Pierre BERGE

Souvenirs Rudolf Noureev par Pierre Bergé

Rudolf Noureev est arrivé dans un saut, il est parti dans un souffle. Nous n’oublierons jamais ce danseur venu du froid, qui nous a tout de suite ébloui et qui devait nous fasciner si souvent par la suite.

Avec Noureev, c’est plus qu’un danseur qui disparait, c’est un moment de la danse, comme avec Callas s’est effondré un moment de l’Opéra. Ils ont, tous les deux, marqué leur art de leur empreinte et rien, après eux, ne sera pareil.

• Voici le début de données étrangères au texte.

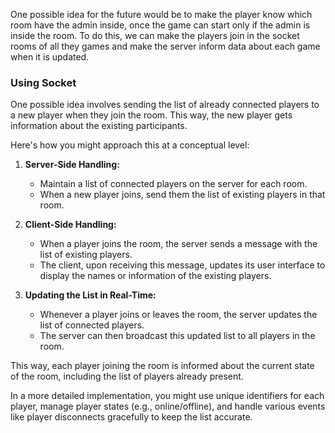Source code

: One possible idea for the future would be to make the player know which room have the admin inside, once the game can start only if the admin is inside the room. To do this, we can make the players join in the socket rooms of all they games and make the server inform data about each game when it is updated.



### Using Socket 

One possible idea involves sending the list of already connected players to a new player when they join the room. This way, the new player gets information about the existing participants.

Here's how you might approach this at a conceptual level:

1. **Server-Side Handling:**
    - Maintain a list of connected players on the server for each room.
    - When a new player joins, send them the list of existing players in that room.

1. **Client-Side Handling:**    
    - When a player joins the room, the server sends a message with the list of existing players.
    - The client, upon receiving this message, updates its user interface to display the names or information of the existing players.

1. **Updating the List in Real-Time:**    
    - Whenever a player joins or leaves the room, the server updates the list of connected players.
    - The server can then broadcast this updated list to all players in the room.

This way, each player joining the room is informed about the current state of the room, including the list of players already present.

In a more detailed implementation, you might use unique identifiers for each player, manage player states (e.g., online/offline), and handle various events like player disconnects gracefully to keep the list accurate. 
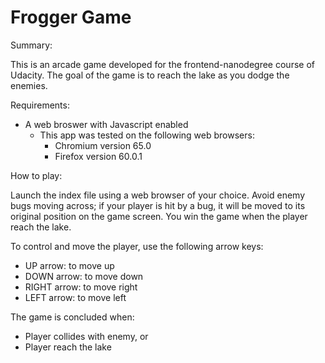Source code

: Frogger Game
===============================

Summary:

This is an arcade game developed for the frontend-nanodegree course of Udacity. The goal of the game is to reach the lake as you dodge the enemies.

Requirements:

- A web broswer with Javascript enabled
	- This app was tested on the following web browsers:
		- Chromium version 65.0
		- Firefox version 60.0.1

How to play:

Launch the index file using a web browser of your choice. Avoid enemy bugs moving across; if your player is hit by a bug, it will be moved to its original position on the game screen. You win the game when the player reach the lake.

To control and move the player, use the following arrow keys:

- UP arrow: to move up
- DOWN arrow: to move down
- RIGHT arrow: to move right
- LEFT arrow: to move left

The game is concluded when:

- Player collides with enemy, or
- Player reach the lake
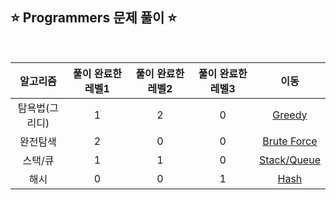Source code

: ## ⭐️ Programmers 문제 풀이 ⭐️ 

<br>

| **알고리즘**   | **풀이 완료한 레벨1** | **풀이 완료한 레벨2** | **풀이 완료한 레벨3** | **이동** |
|:-------------:|:-------------------:|:-------------------:|:-------------------:|:--------:|
| 탐욕법(그리디) | 1 | 2 | 0 | [Greedy](https://github.com/yuuforest/Programmers/tree/main/python/%ED%83%90%EC%9A%95%EB%B2%95(Greedy)) |
| 완전탐색 | 2 | 0 | 0 | [Brute Force](https://github.com/yuuforest/Programmers/tree/main/python/%EC%99%84%EC%A0%84%ED%83%90%EC%83%89) |
| 스택/큐 | 1 | 1 | 0 | [Stack/Queue](https://github.com/yuuforest/Programmers/tree/main/python/%EC%8A%A4%ED%83%9D%ED%81%90) |
| 해시 | 0 | 0 | 1 | [Hash](https://github.com/yuuforest/Programmers/tree/main/python/%ED%95%B4%EC%8B%9C) |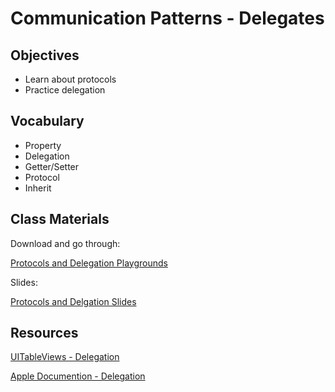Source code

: # Communication Patterns - Delegates

## Objectives

- Learn about protocols
- Practice delegation

## Vocabulary

- Property
- Delegation
- Getter/Setter
- Protocol
- Inherit

## Class Materials

Download and go through:

[Protocols and Delegation Playgrounds](communication-patterns-delegation.zip)

Slides:

[Protocols and Delgation Slides](communication-patterns.key)


## Resources

[UITableViews - Delegation](https://developer.apple.com/documentation/uikit/uitableview)

[Apple Documention - Delegation](https://developer.apple.com/library/content/documentation/General/Conceptual/DevPedia-CocoaCore/Delegation.html)
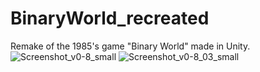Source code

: # BinaryWorld_recreated
Remake of the 1985's game "Binary World" made in Unity.
![Screenshot_v0-8_small](https://user-images.githubusercontent.com/89362316/183541496-7473a90a-6e2d-4f22-967f-41962ad0eaa2.jpg)
![Screenshot_v0-8_03_small](https://user-images.githubusercontent.com/89362316/183541504-5e7f5d25-b1eb-46d8-bf5e-8e26d1420aa1.jpg)
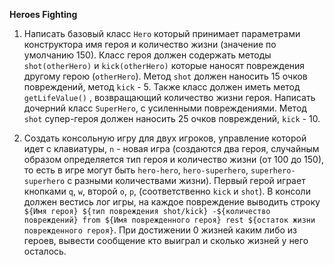**Heroes Fighting** 
 
 1. Написать базовый класс `Hero` который принимает параметрами конструктора имя героя и количество жизни (значение по умолчанию 150). Класс героя должен содержать методы `shot(otherHero)` и `kick(otherHero)` которые наносят повреждения другому герою (`otherHero`). Метод `shot` должен наносить 15 очков повреждений, метод `kick` - 5. Также класс должен иметь метод `getLifeValue()` , возвращающий количество жизни героя. Написать дочерний класс `SuperHero`, с усиленными повреждениями. Метод `shot` супер-героя должен наносить 25 очков повреждений, `kick` - 10. 
 
 2. Создать консольную игру для двух игроков, управление которой идет с клавиатуры, `n` - новая игра (создаются два героя, случайным образом определяется тип героя и количество жизни (от 100 до 150), то есть в игре могут быть `hero-hero`, `hero-superhero`, `superhero-superhero` с разными количествами жизни). Первый герой играет кнопками `q`, `w`, второй `o`, `p`, (соответственно `kick` и `shot`). В консоли должен вестись лог игры, на каждое повреждение выводить строку ` ${Имя героя} ${тип повреждения shot/kick} -${количество повреждений} from ${Имя поврежденного героя} rest ${остаток жизни поврежденного героя}`. При достижении 0 жизней каким либо из героев, вывести сообщение кто выиграл и сколько жизней у него осталось.   

   
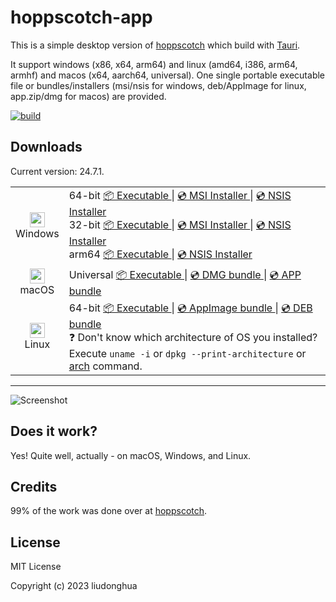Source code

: # hoppscotch-app

This is a simple desktop version of [hoppscotch](https://github.com/hoppscotch/hoppscotch) which build with [Tauri](https://tauri.studio/).

It support windows (x86, x64, arm64) and linux (amd64, i386, arm64, armhf) and macos (x64, aarch64, universal). One single portable executable file or bundles/installers (msi/nsis for windows, deb/AppImage for linux, app.zip/dmg for macos) are provided.

[![build](https://github.com/xzeldon/hoppscotch-app/actions/workflows/build.yml/badge.svg)](https://github.com/xzeldon/hoppscotch-app/actions/workflows/build.yml)

## Downloads

Current version: 24.7.1.

<table class="is-fullwidth">
</thead>
<tbody>
</tbody>
  <tr>
    <td align="center">
      <img src="./.github/images/windows.png" width="24"><br />
      Windows
    </td>
    <td>
      <span>64-bit</span>
      <a href="https://github.com/xzeldon/hoppscotch-app/releases/latest/download/hoppscotch-app-windows-24.7.1_x64.exe">
        📦 Executable
      </a> |
      <a href="https://github.com/xzeldon/hoppscotch-app/releases/latest/download/hoppscotch-app-windows-24.7.1_x64.msi">
        💿 MSI Installer
      </a> |
      <a href="https://github.com/xzeldon/hoppscotch-app/releases/latest/download/hoppscotch-app-windows-24.7.1_x64-setup.exe">
        💿 NSIS Installer
      </a><br />
      <span>32-bit</span>
      <a href="https://github.com/xzeldon/hoppscotch-app/releases/latest/download/hoppscotch-app-windows-24.7.1_x86.exe">
        📦 Executable
      </a> |
      <a href="https://github.com/xzeldon/hoppscotch-app/releases/latest/download/hoppscotch-app-windows-24.7.1_x86.msi">
        💿 MSI Installer
      </a> |
      <a href="https://github.com/xzeldon/hoppscotch-app/releases/latest/download/hoppscotch-app-windows-24.7.1_x86-setup.exe">
        💿 NSIS Installer
      </a><br />
      <span>arm64</span>
      <a href="https://github.com/xzeldon/hoppscotch-app/releases/latest/download/hoppscotch-app-windows-24.7.1_arm64.exe">
        📦 Executable
      </a> |
      <a href="https://github.com/xzeldon/hoppscotch-app/releases/latest/download/hoppscotch-app-windows-24.7.1_arm64-setup.exe">
        💿 NSIS Installer
      </a><br />
    </td>
  </tr>
  <tr>
    <td align="center">
      <img src="./.github/images/macos.png" width="24"><br />
      macOS
    </td>
    <td>
      <span>Universal</span>
      <a href="https://github.com/xzeldon/hoppscotch-app/releases/latest/download/hoppscotch-app-macos-24.7.1_universal">
        📦 Executable
      </a> |
      <a href="https://github.com/xzeldon/hoppscotch-app/releases/latest/download/hoppscotch-app-macos-24.7.1_universal.dmg">
        💿 DMG bundle
      </a> |
      <a href="https://github.com/xzeldon/hoppscotch-app/releases/latest/download/hoppscotch-app-macos-24.7.1_universal.app.zip">
        💿 APP bundle
      </a><br />
  </tr>
  <tr>
    <td align="center">
      <img src="./.github/images/linux.png" width="24"><br />
      Linux
    </td>
    <td>
      <span>64-bit</span>
      <a href="https://github.com/xzeldon/hoppscotch-app/releases/latest/download/hoppscotch-app-linux-24.7.1_amd64">
        📦 Executable
      </a> |
      <a href="https://github.com/xzeldon/hoppscotch-app/releases/latest/download/hoppscotch-app-linux-24.7.1_amd64.AppImage">
        💿 AppImage bundle
      </a> |
      <a href="https://github.com/xzeldon/hoppscotch-app/releases/latest/download/hoppscotch-app-linux-24.7.1_amd64.deb">
        💿 DEB bundle
      </a><br />
      <span>
        ❓ Don't know which architecture of OS you installed? Execute <code>uname -i</code> or <code>dpkg --print-architecture</code> or <a href="https://www.man7.org/linux/man-pages/man1/arch.1.html">arch</a> command.
      </span>
    </td>
  </tr>
</table>

<hr />

![Screenshot](./.github/images/preview.png)

## Does it work?

Yes! Quite well, actually - on macOS, Windows, and Linux.

## Credits

99% of the work was done over at [hoppscotch](https://github.com/hoppscotch/hoppscotch).

## License

MIT License

Copyright (c) 2023 liudonghua
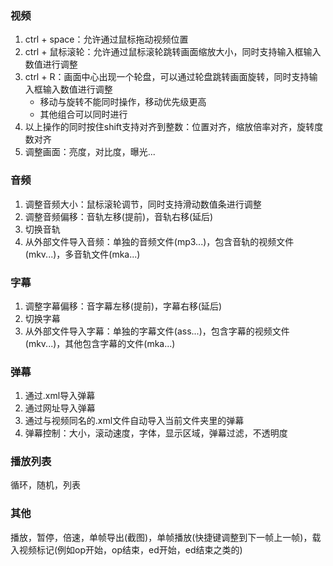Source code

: ### 视频

1. ctrl + space：允许通过鼠标拖动视频位置
2. ctrl + 鼠标滚轮：允许通过鼠标滚轮跳转画面缩放大小，同时支持输入框输入数值进行调整
3. ctrl + R：画面中心出现一个轮盘，可以通过轮盘跳转画面旋转，同时支持输入框输入数值进行调整
   - 移动与旋转不能同时操作，移动优先级更高
   - 其他组合可以同时进行
4. 以上操作的同时按住shift支持对齐到整数：位置对齐，缩放倍率对齐，旋转度数对齐
5. 调整画面：亮度，对比度，曝光...

### 音频

1. 调整音频大小：鼠标滚轮调节，同时支持滑动数值条进行调整
2. 调整音频偏移：音轨左移(提前)，音轨右移(延后)
3. 切换音轨
4. 从外部文件导入音频：单独的音频文件(mp3...)，包含音轨的视频文件(mkv...)，多音轨文件(mka...)

### 字幕

1. 调整字幕偏移：音字幕左移(提前)，字幕右移(延后)
2. 切换字幕
3. 从外部文件导入字幕：单独的字幕文件(ass...)，包含字幕的视频文件(mkv...)，其他包含字幕的文件(mka...)

### 弹幕

1. 通过.xml导入弹幕
2. 通过网址导入弹幕
3. 通过与视频同名的.xml文件自动导入当前文件夹里的弹幕
4. 弹幕控制：大小，滚动速度，字体，显示区域，弹幕过滤，不透明度

### 播放列表

循环，随机，列表

### 其他

播放，暂停，倍速，单帧导出(截图)，单帧播放(快捷键调整到下一帧上一帧)，载入视频标记(例如op开始，op结束，ed开始，ed结束之类的)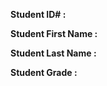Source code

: <!DOCTYPE html>
<html>
<head>
	<title></title>
</head>
<body>
	<table>
    <p><b> Student ID#        : <a id="demo"></a> </p>
	<p> <b>Student First Name : <a id="demo1"> </p> </a>
	<p> <b> Student Last Name  : <a id="demo2"></a> </p>
	<p> <b>Student Grade      :  <a id="grade"> </a> </p>
	<a style="color: red" id="red" > </a> <a style="color: blue" id="blue"></a></p>
	<p style="color: red" id="red1"> </p>
	<P style="color: blue" id="blue2"> </p>


<script type="text/javascript">
var a=prompt("Input Student Id#: ");
var b=prompt("Input First Name: ");
var c=prompt("Input Last name");
var d=prompt("Enter Student Grade: ");	

    document.getElementById("demo").innerHTML=a;
    document.getElementById("demo1").innerHTML=b;
    document.getElementById("demo2").innerHTML=c;
     document.getElementById("grade").innerHTML=d;


   	



if(d%2==0 && d<=3 )
{


 document.getElementById("blue").innerHTML="PASSED"

}
else if(d%2==0 && d>3)
{

	document.getElementById("blue").innerHTML="FAILED" 
}

else if(d%2==1&& d<=3)
{
	 	document.getElementById("red").innerHTML="PASSED "
}
else if(d%2==1 && d>3)
{
	 
	document.getElementById("red").innerHTML="FAILED" 
}



		</script>

</body>
</html>

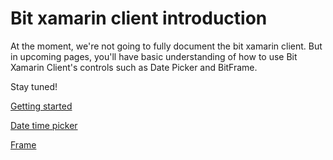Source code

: # Bit xamarin client introduction

At the moment, we're not going to fully document the bit xamarin client. But in upcoming pages, you'll have basic understanding of how to use Bit Xamarin Client's controls such as Date Picker and BitFrame.

Stay tuned!

[Getting started](getting-started.md)

[Date time picker](date-time-picker.md)

[Frame](frame.md)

Rudolf Noureev côtoyait le génie. Il en avait le talent, l’étrangeté, la singularité et l’audace. La danse était sa vie, et, d’une certaine manière, on peut dire que le jour où il cessa de danser, il commença à mourir. Il était exigeant – pour lui et pour les autres – et se souciait peu de plaire. Il n’avait de vrai dialogue qu’avec son art, et portait sur le monde un regard amusé, cynique et souvent méprisant. Sa mort nous atteint au plus profond de notre être.

Je le connaissais depuis plus de trente ans. Nous étions des amis.

Pourtant, je ne suis pas sûr qu’on lui ait témoigné assez de reconnaissance et de gratitude.

Lui a-t-on dit à quel point il avait été unique ?

L’a-t-on suffisamment remercié des émotions qu’il nous a procurées ?

Lui a-t-on prouvé, comme il le fallait, notre admiration et notre amour ?

Je ne sais pas. Ce que je sais aujourd’hui, c’est que nous sommes seuls, que l’irréparable s’est produit, et qu’un danseur génial s’est évanoui pour toujours.